Karena Surety Bond diberikan oleh perusahaan asuransi, sistem pemberiannya juga berbeda. Dalam Surety Bond, principal hanya melakukan pembayaran premi kepada perusahaan asuransi setiap bulannya. Apabila terjadi klaim, barulah perusahaan asuransi meminta kembali jaminan yang sudah dicairkan kepada obligee berdasarkan Indemnity Agreement antara principal dan perusahaan asuransi. Sedangkan dalam Bank Garansi, applicant merupakan nasabah di bank bersangkutan yang berarti sebelum memberikan Bank Garansi kepada beneficiary, bank terlebih dahulu menerima agunan dari applicant. Agunan ini dapat berupa setoran tunai sebesar 100% dari nilai jaminan, deposito atau tabungan milik applicant pada bank bersangkutan yang dibekukan sebesar nilai jaminan, maupun fasilitas tunai dan non-tunai yang diberikan bank.

Selain itu, mengenai surety bond juga belum ada pengaturan khususnya dalam hukum Indonesia selain Undang-Undang No. 1 Tahun 2016 tentang Penjaminan. Dalam UU tersebut, sebenarnya telah ditentukan secara tegas bahwa yang berwenang menerbitkan surety bond adalah lembaga penjaminan, dan bukan lagi perusahaan asuransi. UU Penjaminan dikeluarkan pada tahun 2016 yang berarti efektif berlaku 3 tahun setelahnya, yaitu mulai tahun 2019 ini. Namun mengenai implementasinya saat ini masih perlu diperhatikan perkembangannya dan melihat aturan turunan dari UU Penjaminan tersebut.

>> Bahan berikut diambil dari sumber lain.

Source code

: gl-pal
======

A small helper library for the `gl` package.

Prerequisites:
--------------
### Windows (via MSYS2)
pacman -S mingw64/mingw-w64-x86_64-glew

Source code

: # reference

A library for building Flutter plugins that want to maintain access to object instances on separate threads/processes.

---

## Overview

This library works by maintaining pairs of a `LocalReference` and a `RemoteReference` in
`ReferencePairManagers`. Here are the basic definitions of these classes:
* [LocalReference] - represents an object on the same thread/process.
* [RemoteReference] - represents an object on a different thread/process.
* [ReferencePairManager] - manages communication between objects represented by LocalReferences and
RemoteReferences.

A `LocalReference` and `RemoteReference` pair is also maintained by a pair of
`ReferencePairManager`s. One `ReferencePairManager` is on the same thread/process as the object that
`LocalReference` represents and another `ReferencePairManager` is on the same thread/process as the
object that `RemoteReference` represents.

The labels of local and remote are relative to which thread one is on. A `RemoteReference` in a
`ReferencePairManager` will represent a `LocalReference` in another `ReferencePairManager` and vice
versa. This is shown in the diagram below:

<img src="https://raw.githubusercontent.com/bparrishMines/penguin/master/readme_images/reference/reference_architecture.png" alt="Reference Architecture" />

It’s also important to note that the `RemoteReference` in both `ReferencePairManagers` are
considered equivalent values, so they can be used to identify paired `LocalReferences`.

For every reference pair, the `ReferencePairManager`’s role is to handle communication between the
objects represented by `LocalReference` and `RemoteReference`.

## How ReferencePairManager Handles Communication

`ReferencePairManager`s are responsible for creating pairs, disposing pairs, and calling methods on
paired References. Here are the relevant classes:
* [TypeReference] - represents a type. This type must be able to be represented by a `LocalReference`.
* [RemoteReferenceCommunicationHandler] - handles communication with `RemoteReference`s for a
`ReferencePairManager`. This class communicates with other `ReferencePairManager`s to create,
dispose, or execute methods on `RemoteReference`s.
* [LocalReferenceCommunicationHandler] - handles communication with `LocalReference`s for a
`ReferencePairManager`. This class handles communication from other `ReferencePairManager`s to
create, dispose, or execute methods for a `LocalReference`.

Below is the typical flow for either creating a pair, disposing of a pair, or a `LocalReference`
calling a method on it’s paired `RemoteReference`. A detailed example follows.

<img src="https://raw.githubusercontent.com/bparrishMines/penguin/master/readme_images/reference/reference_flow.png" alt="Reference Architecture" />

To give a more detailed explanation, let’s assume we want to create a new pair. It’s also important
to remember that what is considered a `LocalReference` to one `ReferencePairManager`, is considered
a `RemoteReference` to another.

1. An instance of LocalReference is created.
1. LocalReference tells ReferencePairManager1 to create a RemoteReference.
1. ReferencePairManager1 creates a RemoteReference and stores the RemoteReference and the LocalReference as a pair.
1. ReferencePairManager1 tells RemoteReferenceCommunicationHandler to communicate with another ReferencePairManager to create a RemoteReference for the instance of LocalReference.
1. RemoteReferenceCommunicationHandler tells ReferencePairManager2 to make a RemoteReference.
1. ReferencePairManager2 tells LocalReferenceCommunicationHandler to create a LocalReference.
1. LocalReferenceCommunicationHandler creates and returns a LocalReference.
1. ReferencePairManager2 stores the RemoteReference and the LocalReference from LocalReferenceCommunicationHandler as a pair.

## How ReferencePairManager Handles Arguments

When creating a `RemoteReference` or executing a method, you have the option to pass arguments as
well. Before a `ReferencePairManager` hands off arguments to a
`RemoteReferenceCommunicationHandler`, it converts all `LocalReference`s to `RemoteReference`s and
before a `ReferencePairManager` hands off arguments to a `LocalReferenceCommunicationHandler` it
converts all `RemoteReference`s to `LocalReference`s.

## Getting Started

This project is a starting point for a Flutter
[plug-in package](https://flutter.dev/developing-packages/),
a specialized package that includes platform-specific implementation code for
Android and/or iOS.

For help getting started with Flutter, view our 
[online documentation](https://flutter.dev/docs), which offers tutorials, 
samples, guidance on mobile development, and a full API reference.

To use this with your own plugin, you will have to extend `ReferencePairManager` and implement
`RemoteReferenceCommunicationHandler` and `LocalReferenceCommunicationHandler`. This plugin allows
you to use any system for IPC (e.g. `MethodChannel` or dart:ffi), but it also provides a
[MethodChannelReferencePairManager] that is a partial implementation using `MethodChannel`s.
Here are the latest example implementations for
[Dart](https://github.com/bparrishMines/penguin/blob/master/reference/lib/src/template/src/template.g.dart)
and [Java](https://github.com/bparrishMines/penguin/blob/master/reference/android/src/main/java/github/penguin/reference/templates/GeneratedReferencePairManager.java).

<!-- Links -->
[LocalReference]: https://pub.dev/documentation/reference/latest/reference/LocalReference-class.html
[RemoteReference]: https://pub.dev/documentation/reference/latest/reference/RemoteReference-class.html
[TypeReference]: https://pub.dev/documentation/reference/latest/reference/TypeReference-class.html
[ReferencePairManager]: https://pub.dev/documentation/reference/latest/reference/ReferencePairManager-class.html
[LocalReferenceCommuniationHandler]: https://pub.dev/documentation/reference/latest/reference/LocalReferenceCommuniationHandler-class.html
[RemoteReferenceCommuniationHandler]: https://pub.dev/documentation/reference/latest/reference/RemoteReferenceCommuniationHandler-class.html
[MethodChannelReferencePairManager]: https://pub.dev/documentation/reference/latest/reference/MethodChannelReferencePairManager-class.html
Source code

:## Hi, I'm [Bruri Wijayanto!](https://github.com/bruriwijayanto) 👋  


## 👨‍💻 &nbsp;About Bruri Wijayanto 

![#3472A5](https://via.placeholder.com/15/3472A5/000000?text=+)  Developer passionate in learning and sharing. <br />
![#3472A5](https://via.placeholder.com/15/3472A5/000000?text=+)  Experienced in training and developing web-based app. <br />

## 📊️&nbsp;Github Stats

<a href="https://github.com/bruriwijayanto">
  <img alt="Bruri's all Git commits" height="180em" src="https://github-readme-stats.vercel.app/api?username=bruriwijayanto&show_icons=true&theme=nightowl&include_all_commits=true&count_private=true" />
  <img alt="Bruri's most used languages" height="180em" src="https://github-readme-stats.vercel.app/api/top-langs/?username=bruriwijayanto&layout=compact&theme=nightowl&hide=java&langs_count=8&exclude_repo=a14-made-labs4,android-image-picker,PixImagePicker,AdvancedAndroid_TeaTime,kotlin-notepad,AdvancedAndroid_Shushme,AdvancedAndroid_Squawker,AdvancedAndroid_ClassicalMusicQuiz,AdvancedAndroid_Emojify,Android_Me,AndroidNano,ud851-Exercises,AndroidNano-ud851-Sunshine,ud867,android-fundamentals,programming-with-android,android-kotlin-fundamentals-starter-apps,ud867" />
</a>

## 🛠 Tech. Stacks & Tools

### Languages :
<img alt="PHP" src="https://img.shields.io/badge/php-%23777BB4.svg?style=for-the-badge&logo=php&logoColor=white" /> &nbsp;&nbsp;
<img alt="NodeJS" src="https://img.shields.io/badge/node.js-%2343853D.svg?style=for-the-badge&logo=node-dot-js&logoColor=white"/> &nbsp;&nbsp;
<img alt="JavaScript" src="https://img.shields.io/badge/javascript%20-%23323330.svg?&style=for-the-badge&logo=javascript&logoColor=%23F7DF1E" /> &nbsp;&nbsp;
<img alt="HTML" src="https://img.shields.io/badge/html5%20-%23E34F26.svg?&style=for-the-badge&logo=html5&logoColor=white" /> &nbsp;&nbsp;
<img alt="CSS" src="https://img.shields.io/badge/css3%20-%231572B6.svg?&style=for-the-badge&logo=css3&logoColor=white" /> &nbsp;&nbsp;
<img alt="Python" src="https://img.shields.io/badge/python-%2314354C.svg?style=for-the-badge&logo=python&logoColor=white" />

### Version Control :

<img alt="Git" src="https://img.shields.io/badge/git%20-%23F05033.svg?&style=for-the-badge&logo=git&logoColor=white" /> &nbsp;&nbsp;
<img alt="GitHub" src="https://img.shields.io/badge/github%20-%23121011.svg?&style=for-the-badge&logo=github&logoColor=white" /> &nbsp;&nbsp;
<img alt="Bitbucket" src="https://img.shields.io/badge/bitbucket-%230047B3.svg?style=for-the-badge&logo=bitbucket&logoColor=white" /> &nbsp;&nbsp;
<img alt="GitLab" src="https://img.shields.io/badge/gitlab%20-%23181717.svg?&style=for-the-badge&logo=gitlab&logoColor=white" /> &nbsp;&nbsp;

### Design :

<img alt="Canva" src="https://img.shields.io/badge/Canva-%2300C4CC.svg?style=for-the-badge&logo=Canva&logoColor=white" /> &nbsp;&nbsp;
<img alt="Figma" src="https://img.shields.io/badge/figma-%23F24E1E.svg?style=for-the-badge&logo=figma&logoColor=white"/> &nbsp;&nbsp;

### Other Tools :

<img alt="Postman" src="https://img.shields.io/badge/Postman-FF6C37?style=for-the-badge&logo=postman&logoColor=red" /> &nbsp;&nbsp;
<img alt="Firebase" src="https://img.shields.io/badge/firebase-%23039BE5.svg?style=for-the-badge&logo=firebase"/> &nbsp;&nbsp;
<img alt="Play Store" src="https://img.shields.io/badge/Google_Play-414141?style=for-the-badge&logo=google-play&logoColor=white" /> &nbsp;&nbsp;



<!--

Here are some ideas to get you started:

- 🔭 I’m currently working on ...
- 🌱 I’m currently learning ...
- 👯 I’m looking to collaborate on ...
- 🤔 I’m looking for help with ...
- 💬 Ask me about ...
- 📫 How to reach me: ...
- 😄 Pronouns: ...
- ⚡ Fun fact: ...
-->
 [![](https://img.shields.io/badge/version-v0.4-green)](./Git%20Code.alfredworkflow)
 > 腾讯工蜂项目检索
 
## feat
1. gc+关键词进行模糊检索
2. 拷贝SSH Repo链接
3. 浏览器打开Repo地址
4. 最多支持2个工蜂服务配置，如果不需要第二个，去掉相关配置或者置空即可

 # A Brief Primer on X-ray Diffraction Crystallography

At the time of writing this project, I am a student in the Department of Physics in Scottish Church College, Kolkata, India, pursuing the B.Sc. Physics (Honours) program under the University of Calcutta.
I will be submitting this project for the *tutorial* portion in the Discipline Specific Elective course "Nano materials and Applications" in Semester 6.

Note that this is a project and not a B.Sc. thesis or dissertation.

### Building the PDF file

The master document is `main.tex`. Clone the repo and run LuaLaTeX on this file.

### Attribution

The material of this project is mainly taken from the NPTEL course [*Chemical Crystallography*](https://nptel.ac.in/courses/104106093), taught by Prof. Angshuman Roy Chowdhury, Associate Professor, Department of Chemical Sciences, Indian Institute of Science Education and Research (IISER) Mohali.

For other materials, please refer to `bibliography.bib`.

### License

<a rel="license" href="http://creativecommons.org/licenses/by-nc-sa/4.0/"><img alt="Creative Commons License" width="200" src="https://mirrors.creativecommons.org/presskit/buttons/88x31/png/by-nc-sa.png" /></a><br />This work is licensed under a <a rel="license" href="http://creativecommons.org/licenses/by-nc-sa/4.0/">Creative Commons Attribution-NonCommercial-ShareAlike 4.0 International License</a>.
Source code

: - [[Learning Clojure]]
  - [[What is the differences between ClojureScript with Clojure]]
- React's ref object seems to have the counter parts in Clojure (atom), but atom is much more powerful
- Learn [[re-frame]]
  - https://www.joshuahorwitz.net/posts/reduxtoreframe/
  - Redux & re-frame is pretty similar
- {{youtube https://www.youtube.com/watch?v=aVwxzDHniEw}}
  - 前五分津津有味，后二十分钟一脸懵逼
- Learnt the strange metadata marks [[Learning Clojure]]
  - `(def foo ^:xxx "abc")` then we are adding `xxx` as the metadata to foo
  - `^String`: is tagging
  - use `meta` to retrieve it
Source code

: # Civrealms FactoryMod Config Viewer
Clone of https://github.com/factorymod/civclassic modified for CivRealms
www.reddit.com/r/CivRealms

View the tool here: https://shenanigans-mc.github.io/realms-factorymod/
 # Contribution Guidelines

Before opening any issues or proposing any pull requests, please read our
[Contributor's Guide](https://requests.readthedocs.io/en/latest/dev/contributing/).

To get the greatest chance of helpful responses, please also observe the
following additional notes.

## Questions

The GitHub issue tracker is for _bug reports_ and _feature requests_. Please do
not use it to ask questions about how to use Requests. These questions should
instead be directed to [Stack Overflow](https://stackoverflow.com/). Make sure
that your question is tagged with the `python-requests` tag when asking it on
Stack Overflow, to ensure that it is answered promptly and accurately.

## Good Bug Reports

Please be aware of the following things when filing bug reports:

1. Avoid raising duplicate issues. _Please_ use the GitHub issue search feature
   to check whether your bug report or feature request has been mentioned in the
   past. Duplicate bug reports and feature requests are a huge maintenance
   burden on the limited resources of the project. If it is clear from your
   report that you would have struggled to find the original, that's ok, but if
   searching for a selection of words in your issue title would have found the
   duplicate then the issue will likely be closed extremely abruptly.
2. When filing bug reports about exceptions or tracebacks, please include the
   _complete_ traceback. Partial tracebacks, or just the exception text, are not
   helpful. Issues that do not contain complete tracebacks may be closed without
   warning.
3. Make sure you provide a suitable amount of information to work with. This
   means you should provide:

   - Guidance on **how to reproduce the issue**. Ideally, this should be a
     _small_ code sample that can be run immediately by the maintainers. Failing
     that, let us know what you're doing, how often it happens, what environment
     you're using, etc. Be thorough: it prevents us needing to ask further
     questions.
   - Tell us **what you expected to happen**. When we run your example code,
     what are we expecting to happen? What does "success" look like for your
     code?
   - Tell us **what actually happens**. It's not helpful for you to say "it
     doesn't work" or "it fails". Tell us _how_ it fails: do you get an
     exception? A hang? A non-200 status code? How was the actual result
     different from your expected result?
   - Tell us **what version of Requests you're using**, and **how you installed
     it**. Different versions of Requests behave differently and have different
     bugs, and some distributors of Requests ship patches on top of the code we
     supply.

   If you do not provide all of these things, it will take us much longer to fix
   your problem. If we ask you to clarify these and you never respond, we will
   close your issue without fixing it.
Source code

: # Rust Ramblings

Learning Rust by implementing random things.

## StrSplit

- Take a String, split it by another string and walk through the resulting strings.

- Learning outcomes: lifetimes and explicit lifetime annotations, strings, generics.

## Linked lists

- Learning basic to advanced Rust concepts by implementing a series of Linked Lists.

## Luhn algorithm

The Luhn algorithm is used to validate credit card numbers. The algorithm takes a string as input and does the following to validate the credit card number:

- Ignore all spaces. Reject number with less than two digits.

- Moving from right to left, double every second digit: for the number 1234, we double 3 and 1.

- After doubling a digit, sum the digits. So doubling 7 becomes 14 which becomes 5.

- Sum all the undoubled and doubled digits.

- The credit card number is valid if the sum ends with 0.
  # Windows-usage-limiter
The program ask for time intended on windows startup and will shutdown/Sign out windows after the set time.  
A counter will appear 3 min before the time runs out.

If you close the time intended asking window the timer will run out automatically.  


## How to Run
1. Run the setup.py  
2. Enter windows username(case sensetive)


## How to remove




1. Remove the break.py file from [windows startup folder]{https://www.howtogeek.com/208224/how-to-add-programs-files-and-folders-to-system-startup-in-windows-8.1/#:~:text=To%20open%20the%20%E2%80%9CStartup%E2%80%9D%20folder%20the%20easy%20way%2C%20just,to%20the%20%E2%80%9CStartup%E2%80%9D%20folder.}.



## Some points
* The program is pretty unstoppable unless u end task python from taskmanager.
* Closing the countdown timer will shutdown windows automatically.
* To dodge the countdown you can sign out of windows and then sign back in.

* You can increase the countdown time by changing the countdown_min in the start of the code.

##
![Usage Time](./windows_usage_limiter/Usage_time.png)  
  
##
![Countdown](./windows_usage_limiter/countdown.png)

Sedangkan terkait Bank Garansi, jelas diatur dalam Surat Edaran Bank Indonesia No. 23/7/UKU. SE BI tersebut menentukan hal-hal teknis mengenai Bank Garansi. Di antaranya format yang harus tercantum dalam Bank Garansi seperti judul “Garansi Bank atau “Bank Garansi”, nama dan alamat bank pemberi Bank Garansi, tanggal penerbitan Bank Garansi, transaksi yang dijamin (sesuai dengan konsep hukum yang memandang Bank Garansi sebagai perjanjian accessoir), jumlah uang yang dijamin bank, tanggal mulai berlaku dan berakhirnya Bank Garansi, penegasan batas waktu pengajuan klaim, dan menyatakan dengan tegas bahwa Bank Garansi tersebut tunduk pada Pasal 1831 atau Pasal 1832 Kitab Undang-Undang Hukum Perdata.

Mengenai mana yang lebih baik dari Surety Bond dan Bank Garansi sebenarnya tidak dapat dikatakan dengan pasti. Bagi pihak yang dijamin, surety bond sebenarnya lebih murah dan lebih mudah dimintakan penerbitannya karena sebelum penerbitan, principal hanya perlu membayar premi setiap bulan. Sedangkan untuk Bank Garansi, applicant harus memiliki agunan yang diserahkan kepada bank. Misalnya applicant menyerahkan agunan berbentuk sejumlah tabungan yang dibekukan oleh bank, berarti terdapat dana tabungan dalam jumlah yang cukup besar yang tidak dapat ditarik dan digunakan untuk selama jangka waktu berlakunya Bank Garansi. Hal tersebut dapat menyulitkan applicant. Namun di sisi lain, bagi pihak yang dilindungi oleh penjaminan, Bank Garansi bisa jadi lebih aman karena adanya ketentuan hukum yang jelas mengenai penerbitan dan pengajuan klaimnya.

Para pihak dalam perjanjian dapat memilih jenis penjaminan yang paling cocok untuk transaksinya. Penjaminan yang dipilih sesuai kesepakatan dipilih dengan mempertimbangkan kebutuhan transaksi, dan juga kemampuan para pihak dalam memberikan penjaminan.